A Framework for Update Process in GIS

Laurent Spéry
LIRMM, 161 rue ADA, 34392 Montpellier Cedex 5, France
Email: spery@lirmm.fr



Abstract

Data update is a significant stage in the life of a geographical information system (GIS). In many cases, GIS are based on data provided by organizations such as the cadaster. The data transfer between a producer and a user is then often a bulk transfer. We study problems arising from the integration of this new data in the user GIS. To improve this data integration, we propose a two-step process: (1) Altered objects are detected in the transfer dataset. (2) Then, connections between altered reference data and data that replace it are established.

1. Introduction

Nowadays, GIS are used by many local or federal authorities. These information systems help decision-makers. They are based on specific geographical data. This data is often provided by specialized institutes. These organizations have specific missions. For instance, in France the cadaster manages the cadrastal map for tax ends. The cadaster is thus a data producer who delivers information to users.
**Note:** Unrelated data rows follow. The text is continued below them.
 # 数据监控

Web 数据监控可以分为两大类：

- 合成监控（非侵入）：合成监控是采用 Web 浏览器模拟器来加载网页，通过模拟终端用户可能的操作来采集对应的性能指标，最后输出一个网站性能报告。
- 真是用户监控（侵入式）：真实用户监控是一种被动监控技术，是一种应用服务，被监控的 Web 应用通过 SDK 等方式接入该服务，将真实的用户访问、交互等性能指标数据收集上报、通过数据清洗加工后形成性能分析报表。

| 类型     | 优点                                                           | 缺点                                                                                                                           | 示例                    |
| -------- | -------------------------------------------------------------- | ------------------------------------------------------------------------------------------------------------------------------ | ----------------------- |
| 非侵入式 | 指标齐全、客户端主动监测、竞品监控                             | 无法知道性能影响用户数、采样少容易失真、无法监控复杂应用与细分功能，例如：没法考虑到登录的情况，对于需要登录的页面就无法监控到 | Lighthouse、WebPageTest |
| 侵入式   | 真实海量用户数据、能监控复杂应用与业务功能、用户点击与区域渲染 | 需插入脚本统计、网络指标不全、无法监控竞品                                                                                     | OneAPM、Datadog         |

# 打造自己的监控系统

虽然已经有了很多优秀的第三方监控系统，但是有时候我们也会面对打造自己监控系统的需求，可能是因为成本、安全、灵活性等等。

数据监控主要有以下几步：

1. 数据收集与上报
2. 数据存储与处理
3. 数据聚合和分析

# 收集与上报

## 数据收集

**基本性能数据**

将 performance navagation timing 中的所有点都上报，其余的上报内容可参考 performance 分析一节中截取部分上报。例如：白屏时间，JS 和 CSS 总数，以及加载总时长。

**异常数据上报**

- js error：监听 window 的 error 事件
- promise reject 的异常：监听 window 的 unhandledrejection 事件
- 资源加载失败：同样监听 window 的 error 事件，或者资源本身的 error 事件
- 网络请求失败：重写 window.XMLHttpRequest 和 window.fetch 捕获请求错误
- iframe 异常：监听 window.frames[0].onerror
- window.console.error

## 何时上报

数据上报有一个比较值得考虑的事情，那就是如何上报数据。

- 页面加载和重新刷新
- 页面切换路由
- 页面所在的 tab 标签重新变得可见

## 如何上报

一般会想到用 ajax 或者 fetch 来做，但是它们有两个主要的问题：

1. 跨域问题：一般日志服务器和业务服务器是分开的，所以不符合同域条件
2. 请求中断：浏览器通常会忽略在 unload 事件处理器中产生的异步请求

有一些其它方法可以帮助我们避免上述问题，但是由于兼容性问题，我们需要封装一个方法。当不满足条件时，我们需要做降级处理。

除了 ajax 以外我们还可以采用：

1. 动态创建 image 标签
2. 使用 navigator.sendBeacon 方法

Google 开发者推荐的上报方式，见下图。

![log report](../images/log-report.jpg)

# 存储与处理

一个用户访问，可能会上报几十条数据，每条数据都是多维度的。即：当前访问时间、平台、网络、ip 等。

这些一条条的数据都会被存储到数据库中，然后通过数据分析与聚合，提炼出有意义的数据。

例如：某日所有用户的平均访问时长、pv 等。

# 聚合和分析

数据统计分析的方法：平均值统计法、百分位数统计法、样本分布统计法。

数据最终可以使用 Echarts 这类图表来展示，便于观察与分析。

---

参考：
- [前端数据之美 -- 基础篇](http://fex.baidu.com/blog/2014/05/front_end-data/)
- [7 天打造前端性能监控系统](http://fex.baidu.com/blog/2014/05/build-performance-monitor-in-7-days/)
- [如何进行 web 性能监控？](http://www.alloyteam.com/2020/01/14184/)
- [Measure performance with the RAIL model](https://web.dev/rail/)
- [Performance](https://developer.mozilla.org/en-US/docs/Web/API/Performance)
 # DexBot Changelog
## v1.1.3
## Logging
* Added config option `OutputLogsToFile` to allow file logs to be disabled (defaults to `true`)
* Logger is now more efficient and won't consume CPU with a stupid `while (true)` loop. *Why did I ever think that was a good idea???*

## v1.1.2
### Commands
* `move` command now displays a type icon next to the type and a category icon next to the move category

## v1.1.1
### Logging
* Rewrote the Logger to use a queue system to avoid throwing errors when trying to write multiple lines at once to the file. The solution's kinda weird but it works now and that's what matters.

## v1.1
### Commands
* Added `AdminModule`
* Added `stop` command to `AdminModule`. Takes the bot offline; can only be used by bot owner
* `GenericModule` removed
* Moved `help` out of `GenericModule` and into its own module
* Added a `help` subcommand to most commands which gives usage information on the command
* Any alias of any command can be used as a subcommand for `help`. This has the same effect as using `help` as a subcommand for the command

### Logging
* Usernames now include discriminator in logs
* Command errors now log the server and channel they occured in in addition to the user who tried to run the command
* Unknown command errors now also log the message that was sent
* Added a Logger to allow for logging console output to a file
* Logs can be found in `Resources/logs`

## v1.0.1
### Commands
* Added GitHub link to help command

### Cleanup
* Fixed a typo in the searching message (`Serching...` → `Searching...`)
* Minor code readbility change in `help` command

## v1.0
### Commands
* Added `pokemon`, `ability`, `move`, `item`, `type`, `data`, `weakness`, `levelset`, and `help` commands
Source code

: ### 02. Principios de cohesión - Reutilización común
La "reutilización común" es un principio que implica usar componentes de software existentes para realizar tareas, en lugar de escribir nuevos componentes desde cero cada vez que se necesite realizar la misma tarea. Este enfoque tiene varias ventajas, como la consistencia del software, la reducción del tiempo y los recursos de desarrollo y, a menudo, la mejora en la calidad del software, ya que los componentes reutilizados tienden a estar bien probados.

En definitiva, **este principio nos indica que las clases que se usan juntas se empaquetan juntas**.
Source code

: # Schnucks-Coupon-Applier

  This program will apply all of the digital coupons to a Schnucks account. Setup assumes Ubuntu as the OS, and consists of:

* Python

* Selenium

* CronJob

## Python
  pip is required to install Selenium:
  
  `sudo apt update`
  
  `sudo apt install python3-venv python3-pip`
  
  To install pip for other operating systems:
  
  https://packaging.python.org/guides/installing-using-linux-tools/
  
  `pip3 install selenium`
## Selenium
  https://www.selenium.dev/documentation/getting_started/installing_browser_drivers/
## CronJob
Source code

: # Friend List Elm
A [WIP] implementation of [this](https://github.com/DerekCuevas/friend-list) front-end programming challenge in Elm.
In this context, the update process is a difficult task. Initially, the producer updates its products. He delivers regularly new datasets to users. Users should integrate this new data in their information system.

We present in section 2 the producer and user context within the framework of an update process. We specify in section 3 problems raised by operations described in section 2. Section 4 presents a process in order to improve the update task carried out by the user.

2. Context

2.1 The user information system

For users, GIS are set up to answer specific tasks such as town planning, facility management. Thus, such information systems focus on operations that are useful to perform these tasks.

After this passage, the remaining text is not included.